Problem: Once the records have been read, set every one down as it stands.

Collected data:
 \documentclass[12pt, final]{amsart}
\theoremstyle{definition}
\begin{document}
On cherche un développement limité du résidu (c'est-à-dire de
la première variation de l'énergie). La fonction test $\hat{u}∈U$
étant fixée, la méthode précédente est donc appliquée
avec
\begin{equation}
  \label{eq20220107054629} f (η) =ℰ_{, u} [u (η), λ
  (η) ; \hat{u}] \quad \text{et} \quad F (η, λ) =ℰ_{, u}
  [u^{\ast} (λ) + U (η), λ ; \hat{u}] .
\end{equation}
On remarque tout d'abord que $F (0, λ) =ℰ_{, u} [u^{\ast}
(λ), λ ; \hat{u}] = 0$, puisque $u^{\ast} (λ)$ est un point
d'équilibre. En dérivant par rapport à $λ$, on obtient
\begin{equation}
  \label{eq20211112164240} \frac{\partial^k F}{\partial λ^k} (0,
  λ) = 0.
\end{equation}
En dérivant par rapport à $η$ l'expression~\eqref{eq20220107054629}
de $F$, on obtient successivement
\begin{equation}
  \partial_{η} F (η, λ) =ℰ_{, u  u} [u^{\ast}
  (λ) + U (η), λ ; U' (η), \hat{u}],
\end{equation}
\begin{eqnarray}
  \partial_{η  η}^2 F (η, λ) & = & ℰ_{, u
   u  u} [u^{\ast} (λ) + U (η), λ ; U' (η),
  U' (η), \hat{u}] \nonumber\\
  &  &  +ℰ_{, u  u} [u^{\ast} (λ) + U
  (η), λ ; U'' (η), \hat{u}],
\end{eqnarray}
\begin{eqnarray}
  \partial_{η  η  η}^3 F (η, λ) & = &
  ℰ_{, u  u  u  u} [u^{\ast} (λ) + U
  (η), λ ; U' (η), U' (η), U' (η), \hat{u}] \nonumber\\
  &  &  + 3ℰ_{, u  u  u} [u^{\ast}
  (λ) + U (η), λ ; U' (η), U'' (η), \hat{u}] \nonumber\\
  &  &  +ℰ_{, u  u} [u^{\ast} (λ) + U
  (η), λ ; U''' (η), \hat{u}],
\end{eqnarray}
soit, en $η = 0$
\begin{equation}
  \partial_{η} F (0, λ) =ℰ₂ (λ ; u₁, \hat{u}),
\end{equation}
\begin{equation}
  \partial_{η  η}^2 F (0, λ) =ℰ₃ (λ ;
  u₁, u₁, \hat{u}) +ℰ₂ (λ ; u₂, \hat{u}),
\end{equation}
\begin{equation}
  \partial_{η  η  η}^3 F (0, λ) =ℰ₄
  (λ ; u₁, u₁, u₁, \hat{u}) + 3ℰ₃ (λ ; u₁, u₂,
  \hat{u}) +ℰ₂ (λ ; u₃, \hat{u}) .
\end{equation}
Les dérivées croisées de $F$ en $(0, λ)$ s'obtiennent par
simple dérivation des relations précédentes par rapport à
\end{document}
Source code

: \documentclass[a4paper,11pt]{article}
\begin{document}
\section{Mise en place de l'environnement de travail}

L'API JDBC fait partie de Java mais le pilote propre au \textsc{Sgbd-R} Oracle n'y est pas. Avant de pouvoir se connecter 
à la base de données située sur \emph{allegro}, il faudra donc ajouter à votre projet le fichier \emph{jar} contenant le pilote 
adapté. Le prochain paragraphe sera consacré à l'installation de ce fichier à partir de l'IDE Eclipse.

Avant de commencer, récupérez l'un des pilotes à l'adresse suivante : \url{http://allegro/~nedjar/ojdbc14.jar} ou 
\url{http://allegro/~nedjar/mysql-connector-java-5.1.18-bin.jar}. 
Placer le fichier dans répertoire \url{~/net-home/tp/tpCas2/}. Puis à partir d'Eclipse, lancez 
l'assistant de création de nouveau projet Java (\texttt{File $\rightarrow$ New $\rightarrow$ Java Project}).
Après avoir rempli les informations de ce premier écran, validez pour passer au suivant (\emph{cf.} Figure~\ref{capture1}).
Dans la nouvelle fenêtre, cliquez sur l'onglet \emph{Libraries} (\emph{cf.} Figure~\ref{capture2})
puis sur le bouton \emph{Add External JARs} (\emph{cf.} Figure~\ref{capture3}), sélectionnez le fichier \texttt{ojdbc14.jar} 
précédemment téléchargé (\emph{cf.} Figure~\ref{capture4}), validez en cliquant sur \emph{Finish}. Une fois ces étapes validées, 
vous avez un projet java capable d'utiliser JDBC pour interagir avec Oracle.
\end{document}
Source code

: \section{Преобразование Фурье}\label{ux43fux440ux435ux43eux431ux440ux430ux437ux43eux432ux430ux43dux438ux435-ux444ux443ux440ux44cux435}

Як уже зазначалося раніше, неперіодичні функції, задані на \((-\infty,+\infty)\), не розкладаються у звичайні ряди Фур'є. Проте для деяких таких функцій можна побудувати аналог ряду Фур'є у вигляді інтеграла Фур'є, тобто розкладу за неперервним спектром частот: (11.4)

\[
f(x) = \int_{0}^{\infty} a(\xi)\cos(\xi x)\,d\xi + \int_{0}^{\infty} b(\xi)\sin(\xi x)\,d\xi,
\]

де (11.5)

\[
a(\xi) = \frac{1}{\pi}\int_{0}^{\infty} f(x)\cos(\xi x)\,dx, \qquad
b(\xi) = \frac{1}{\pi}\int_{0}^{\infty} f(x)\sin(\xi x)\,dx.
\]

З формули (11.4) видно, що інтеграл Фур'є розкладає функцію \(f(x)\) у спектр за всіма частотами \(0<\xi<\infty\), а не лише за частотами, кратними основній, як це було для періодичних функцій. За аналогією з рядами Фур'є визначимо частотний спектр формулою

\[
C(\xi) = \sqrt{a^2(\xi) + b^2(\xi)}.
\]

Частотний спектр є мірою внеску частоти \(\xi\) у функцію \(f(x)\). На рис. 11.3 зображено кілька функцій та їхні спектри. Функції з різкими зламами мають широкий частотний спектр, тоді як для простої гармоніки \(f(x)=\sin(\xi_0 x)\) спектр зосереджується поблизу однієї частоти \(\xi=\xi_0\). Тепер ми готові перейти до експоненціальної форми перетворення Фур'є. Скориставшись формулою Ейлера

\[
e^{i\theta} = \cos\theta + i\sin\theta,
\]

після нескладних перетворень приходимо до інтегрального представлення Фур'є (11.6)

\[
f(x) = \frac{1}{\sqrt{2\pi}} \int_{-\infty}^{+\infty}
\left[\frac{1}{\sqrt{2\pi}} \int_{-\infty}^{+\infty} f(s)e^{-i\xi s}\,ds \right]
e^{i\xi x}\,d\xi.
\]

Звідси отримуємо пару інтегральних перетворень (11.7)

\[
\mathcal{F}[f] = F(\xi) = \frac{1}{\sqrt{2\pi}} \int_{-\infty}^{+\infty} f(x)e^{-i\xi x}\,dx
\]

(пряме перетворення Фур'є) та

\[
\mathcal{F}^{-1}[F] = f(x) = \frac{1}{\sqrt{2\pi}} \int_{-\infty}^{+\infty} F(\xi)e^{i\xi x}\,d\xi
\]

Response:
 \documentclass[12pt, final]{amsart}
\theoremstyle{definition}
\begin{document}
On cherche un développement limité du résidu (c'est-à-dire de
la première variation de l'énergie). La fonction test $\hat{u}∈U$
étant fixée, la méthode précédente est donc appliquée
avec
\begin{equation}
  \label{eq20220107054629} f (η) =ℰ_{, u} [u (η), λ
  (η) ; \hat{u}] \quad \text{et} \quad F (η, λ) =ℰ_{, u}
  [u^{\ast} (λ) + U (η), λ ; \hat{u}] .
\end{equation}
On remarque tout d'abord que $F (0, λ) =ℰ_{, u} [u^{\ast}
(λ), λ ; \hat{u}] = 0$, puisque $u^{\ast} (λ)$ est un point
d'équilibre. En dérivant par rapport à $λ$, on obtient
\begin{equation}
  \label{eq20211112164240} \frac{\partial^k F}{\partial λ^k} (0,
  λ) = 0.
\end{equation}
En dérivant par rapport à $η$ l'expression~\eqref{eq20220107054629}
de $F$, on obtient successivement
\begin{equation}
  \partial_{η} F (η, λ) =ℰ_{, u  u} [u^{\ast}
  (λ) + U (η), λ ; U' (η), \hat{u}],
\end{equation}
\begin{eqnarray}
  \partial_{η  η}^2 F (η, λ) & = & ℰ_{, u
   u  u} [u^{\ast} (λ) + U (η), λ ; U' (η),
  U' (η), \hat{u}] \nonumber\\
  &  &  +ℰ_{, u  u} [u^{\ast} (λ) + U
  (η), λ ; U'' (η), \hat{u}],
\end{eqnarray}
\begin{eqnarray}
  \partial_{η  η  η}^3 F (η, λ) & = &
  ℰ_{, u  u  u  u} [u^{\ast} (λ) + U
  (η), λ ; U' (η), U' (η), U' (η), \hat{u}] \nonumber\\
  &  &  + 3ℰ_{, u  u  u} [u^{\ast}
  (λ) + U (η), λ ; U' (η), U'' (η), \hat{u}] \nonumber\\
  &  &  +ℰ_{, u  u} [u^{\ast} (λ) + U
  (η), λ ; U''' (η), \hat{u}],
\end{eqnarray}
soit, en $η = 0$
\begin{equation}
  \partial_{η} F (0, λ) =ℰ₂ (λ ; u₁, \hat{u}),
\end{equation}
\begin{equation}
  \partial_{η  η}^2 F (0, λ) =ℰ₃ (λ ;
  u₁, u₁, \hat{u}) +ℰ₂ (λ ; u₂, \hat{u}),
\end{equation}
\begin{equation}
  \partial_{η  η  η}^3 F (0, λ) =ℰ₄
  (λ ; u₁, u₁, u₁, \hat{u}) + 3ℰ₃ (λ ; u₁, u₂,
  \hat{u}) +ℰ₂ (λ ; u₃, \hat{u}) .
\end{equation}
Les dérivées croisées de $F$ en $(0, λ)$ s'obtiennent par
simple dérivation des relations précédentes par rapport à
\end{document}
Source code

: \documentclass[a4paper,11pt]{article}
\begin{document}
\section{Mise en place de l'environnement de travail}

L'API JDBC fait partie de Java mais le pilote propre au \textsc{Sgbd-R} Oracle n'y est pas. Avant de pouvoir se connecter 
à la base de données située sur \emph{allegro}, il faudra donc ajouter à votre projet le fichier \emph{jar} contenant le pilote 
adapté. Le prochain paragraphe sera consacré à l'installation de ce fichier à partir de l'IDE Eclipse.

Avant de commencer, récupérez l'un des pilotes à l'adresse suivante : \url{http://allegro/~nedjar/ojdbc14.jar} ou 
\url{http://allegro/~nedjar/mysql-connector-java-5.1.18-bin.jar}. 
Placer le fichier dans répertoire \url{~/net-home/tp/tpCas2/}. Puis à partir d'Eclipse, lancez 
l'assistant de création de nouveau projet Java (\texttt{File $\rightarrow$ New $\rightarrow$ Java Project}).
Après avoir rempli les informations de ce premier écran, validez pour passer au suivant (\emph{cf.} Figure~\ref{capture1}).
Dans la nouvelle fenêtre, cliquez sur l'onglet \emph{Libraries} (\emph{cf.} Figure~\ref{capture2})
puis sur le bouton \emph{Add External JARs} (\emph{cf.} Figure~\ref{capture3}), sélectionnez le fichier \texttt{ojdbc14.jar} 
précédemment téléchargé (\emph{cf.} Figure~\ref{capture4}), validez en cliquant sur \emph{Finish}. Une fois ces étapes validées, 
vous avez un projet java capable d'utiliser JDBC pour interagir avec Oracle.
\end{document}
Source code

: \section{Преобразование Фурье}\label{ux43fux440ux435ux43eux431ux440ux430ux437ux43eux432ux430ux43dux438ux435-ux444ux443ux440ux44cux435}

Як уже зазначалося раніше, неперіодичні функції, задані на \((-\infty,+\infty)\), не розкладаються у звичайні ряди Фур'є. Проте для деяких таких функцій можна побудувати аналог ряду Фур'є у вигляді інтеграла Фур'є, тобто розкладу за неперервним спектром частот: (11.4)

\[
f(x) = \int_{0}^{\infty} a(\xi)\cos(\xi x)\,d\xi + \int_{0}^{\infty} b(\xi)\sin(\xi x)\,d\xi,
\]

де (11.5)

\[
a(\xi) = \frac{1}{\pi}\int_{0}^{\infty} f(x)\cos(\xi x)\,dx, \qquad
b(\xi) = \frac{1}{\pi}\int_{0}^{\infty} f(x)\sin(\xi x)\,dx.
\]

З формули (11.4) видно, що інтеграл Фур'є розкладає функцію \(f(x)\) у спектр за всіма частотами \(0<\xi<\infty\), а не лише за частотами, кратними основній, як це було для періодичних функцій. За аналогією з рядами Фур'є визначимо частотний спектр формулою

\[
C(\xi) = \sqrt{a^2(\xi) + b^2(\xi)}.
\]

Частотний спектр є мірою внеску частоти \(\xi\) у функцію \(f(x)\). На рис. 11.3 зображено кілька функцій та їхні спектри. Функції з різкими зламами мають широкий частотний спектр, тоді як для простої гармоніки \(f(x)=\sin(\xi_0 x)\) спектр зосереджується поблизу однієї частоти \(\xi=\xi_0\). Тепер ми готові перейти до експоненціальної форми перетворення Фур'є. Скориставшись формулою Ейлера

\[
e^{i\theta} = \cos\theta + i\sin\theta,
\]

після нескладних перетворень приходимо до інтегрального представлення Фур'є (11.6)

\[
f(x) = \frac{1}{\sqrt{2\pi}} \int_{-\infty}^{+\infty}
\left[\frac{1}{\sqrt{2\pi}} \int_{-\infty}^{+\infty} f(s)e^{-i\xi s}\,ds \right]
e^{i\xi x}\,d\xi.
\]

Звідси отримуємо пару інтегральних перетворень (11.7)

\[
\mathcal{F}[f] = F(\xi) = \frac{1}{\sqrt{2\pi}} \int_{-\infty}^{+\infty} f(x)e^{-i\xi x}\,dx
\]

(пряме перетворення Фур'є) та

\[
\mathcal{F}^{-1}[F] = f(x) = \frac{1}{\sqrt{2\pi}} \int_{-\infty}^{+\infty} F(\xi)e^{i\xi x}\,d\xi
\]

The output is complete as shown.